(Problem details): From the first line to the last, output the records exactly and drop any images.

Records for processing below:

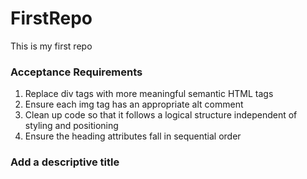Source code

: # FirstRepo
This is my first repo

 ### Acceptance Requirements
1. Replace div tags with more meaningful semantic HTML tags
2. Ensure each img tag has an appropriate alt comment
3. Clean up code so that it follows a logical structure independent of styling and positioning
4. Ensure the heading attributes fall in sequential order
### Add a descriptive title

End of Records for processing.

(Output of the exercise):
Source code

: # FirstRepo
This is my first repo

 ### Acceptance Requirements
1. Replace div tags with more meaningful semantic HTML tags
2. Ensure each img tag has an appropriate alt comment
3. Clean up code so that it follows a logical structure independent of styling and positioning
4. Ensure the heading attributes fall in sequential order
### Add a descriptive title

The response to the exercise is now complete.